Besser, man denkt nicht dran, wo sie einmal
landen werden: Höchstwahrscheinlich als zart auf der Zunge
zergehendes Stück Fleisch auf dem Teller eines mallorquinischen
Gourmet-Restaurants. Aber dieses Bild sollte man besser verdrängen,
wenn man vor diesen massigen Tieren steht: tiefschwarzes Fell,
glänzende Schnauze, samten-treue Augen. Zum Liebhaben schön. "Na
Mädels?", Christoph Nawrocka stapft mit Gummistiefeln zu den
Rindern hinter den Elektrozaun, schaut nach ihnen. Die 14 Kühe -
sieben schwangere ausgewachsene Tiere und ihre sieben Kälber - sind
frisch Zugezogene.
Und auf Mallorca die Ersten ihrer Art. Aberdeen Angus ist eine
Rinderrasse, die um 1870 in Ostschottland gezüchtet wurde. Die 14
Damen aber, die jetzt friedlich auf den Weiden der rund 20 Hektar
großen Finca Son Mayol in Establiments grasen, sind junge
Bayerinnen. In zwei großen Transportern sind sie am vergangenen
Wochenende aus dem Donaumoos bei Ulm angereist: Und sie sind
Christoph Nawrockas ganze Hoffnung, die weit verbreitete
Fleischtierrasse endlich auch auf Mallorca anzusiedeln. Sie sind
das Herzstück der Firma "Ecocultius". Unter diesem Namen will der
25-jährige Landwirtschaftsingenieur aus Mecklenburg-Vorpommern
neben den Rindern auf der Finca künftig auch weitere Bio-Produkte
anbieten: Das Gelände verfügt über viele Mandel- und
Johannisbrotbäume, auch eine Versuchsfläche mit Wein gibt es.
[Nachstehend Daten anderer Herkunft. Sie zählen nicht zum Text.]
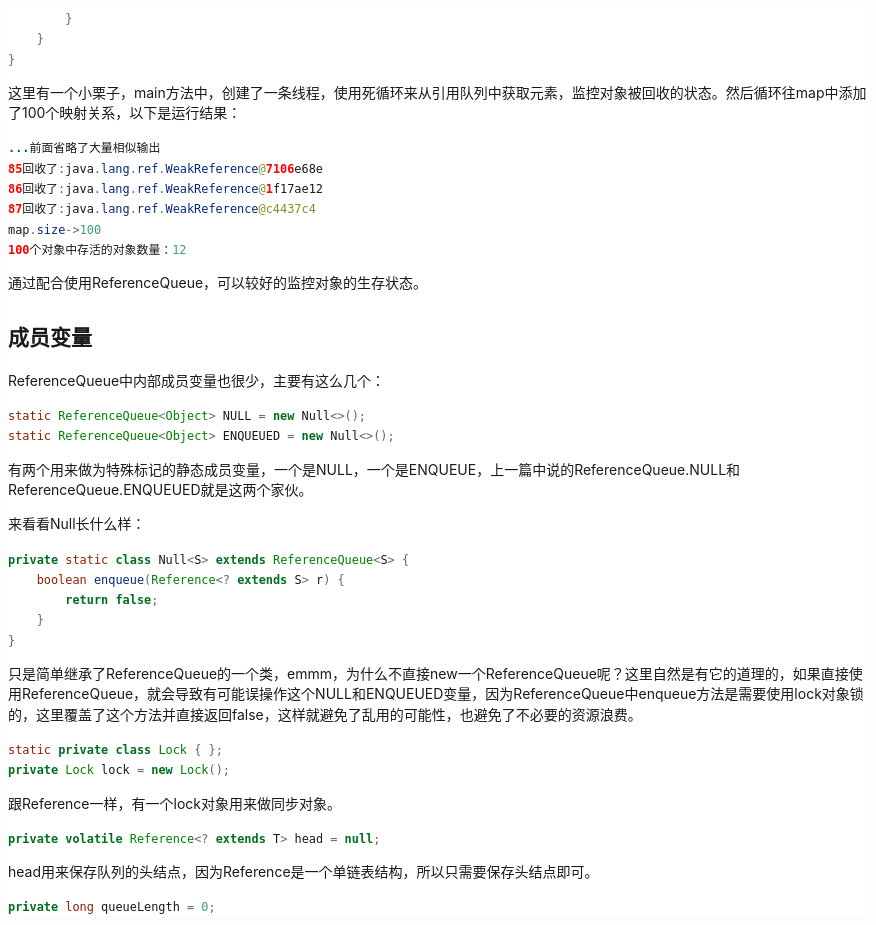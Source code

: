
 ```java
        }
    }
}
```

这里有一个小栗子，main方法中，创建了一条线程，使用死循环来从引用队列中获取元素，监控对象被回收的状态。然后循环往map中添加了100个映射关系，以下是运行结果：

```java
...前面省略了大量相似输出
85回收了:java.lang.ref.WeakReference@7106e68e
86回收了:java.lang.ref.WeakReference@1f17ae12
87回收了:java.lang.ref.WeakReference@c4437c4
map.size->100
100个对象中存活的对象数量：12
```

通过配合使用ReferenceQueue，可以较好的监控对象的生存状态。

## 成员变量

ReferenceQueue中内部成员变量也很少，主要有这么几个：

```java
static ReferenceQueue<Object> NULL = new Null<>();
static ReferenceQueue<Object> ENQUEUED = new Null<>();
```

有两个用来做为特殊标记的静态成员变量，一个是NULL，一个是ENQUEUE，上一篇中说的ReferenceQueue.NULL和ReferenceQueue.ENQUEUED就是这两个家伙。

来看看Null长什么样：

```java
private static class Null<S> extends ReferenceQueue<S> {
    boolean enqueue(Reference<? extends S> r) {
        return false;
    }
}
```

只是简单继承了ReferenceQueue的一个类，emmm，为什么不直接new一个ReferenceQueue呢？这里自然是有它的道理的，如果直接使用ReferenceQueue，就会导致有可能误操作这个NULL和ENQUEUED变量，因为ReferenceQueue中enqueue方法是需要使用lock对象锁的，这里覆盖了这个方法并直接返回false，这样就避免了乱用的可能性，也避免了不必要的资源浪费。

```java
static private class Lock { };
private Lock lock = new Lock();
```

跟Reference一样，有一个lock对象用来做同步对象。

```java
private volatile Reference<? extends T> head = null;
```

head用来保存队列的头结点，因为Reference是一个单链表结构，所以只需要保存头结点即可。

```java
private long queueLength = 0;
```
Das Ansiedeln der Angus-Kühe jedenfalls steht unter einem guten
Stern: Ihr Mutterhaus, die Züchterei von Bernhard Delle, gilt als
eines der besten überhaupt. Insider nennen Delle, den 46-Jährigen,
dem es gelingt, seinen Beruf als Metzgermeister und seine
leidenschaftliche Tierliebe auf sensible und einfühlsame Weise
unter einen Hut zu bringen, auch den "Rinderflüsterer". Delle
lacht, wenn man ihn darauf anspricht: Es sei nichts Geheimnisvolles
an seiner guten Beziehung zu den Tieren - er bemühe sich lediglich
intensiv darum, Vertrauen zu ihnen aufzubauen. Seine rund 300
Rinder - alle haben einen Namen, der Zuchtbullen-Champion heißt
Gustl - hätten noch nie in irgendeiner Art Gewalt erfahren, dadurch
sei eine sehr harmonische Beziehung zu den Menschen möglich:
"Unsere Zuchtbullen haben um die 1400 Kilo, aber die laufen neben
uns her wie die Lämmer." Gleichzeitig richtet Delle seine Zucht
aber auch daraufhin aus, Tiere mit besonders ausgeglichenem
Charakter zu zeugen. "Wenn ein Tier nervös ist, dann schreckt es
leicht auf, kommt in Stress. Und das wirkt sich dann negativ auf
die Fleischqualität aus."
Für diese ist das Angus-Rind bekannt: Weil das Tier schnell Fett
einlagert und das intramuskulär, das Stück Fleisch also überall
gleichmäßig marmoriert ist und das Fett somit optimal als
Geschmacksträger fungieren kann, ist das Aroma und der Zartschmelz
besonders ausgeprägt.
Darüber hinaus ist die Art der Aufzucht für die Fleischqualität
entscheidend. Delle betreibt Mutterkuhhaltung, in der auch die
mallorquinischen Rinder aufwachsen werden: Die Kühe tränken ihre
Kälber so lange, bis diese selbst tragen. "Diese Art ist nicht nur
natürlicher, weil die Tiere den Müttern nicht entrissen werden -
die Muttermilch ist auch das beste Kraftfutter und macht das
Fleisch ganz zart." Das erste Fleisch - ein Rind bringt um die 300
Kilo - wird es auf der Insel aber erst im Herbst geben. In Zukunft,
mit Hilfe von frisch angeliefertem und gekühltem Champion-Sperma,
sollen bis zu 30 Rinder auf den Weiden der Finca heranwachsen:
Einen Stall braucht die Ro-bustrasse nicht. Dass sich die Tiere auf
der Insel gut ansiedeln werden, daran hat Delle keine Zweifel:"Ich
habe extra belastbare mütterliche Tiere ausgesucht", erzählt er,
"Kühe, die leicht zu handeln sind und sich auch mit den nicht so
üppigen Weiden der Insel zufriedengeben werden."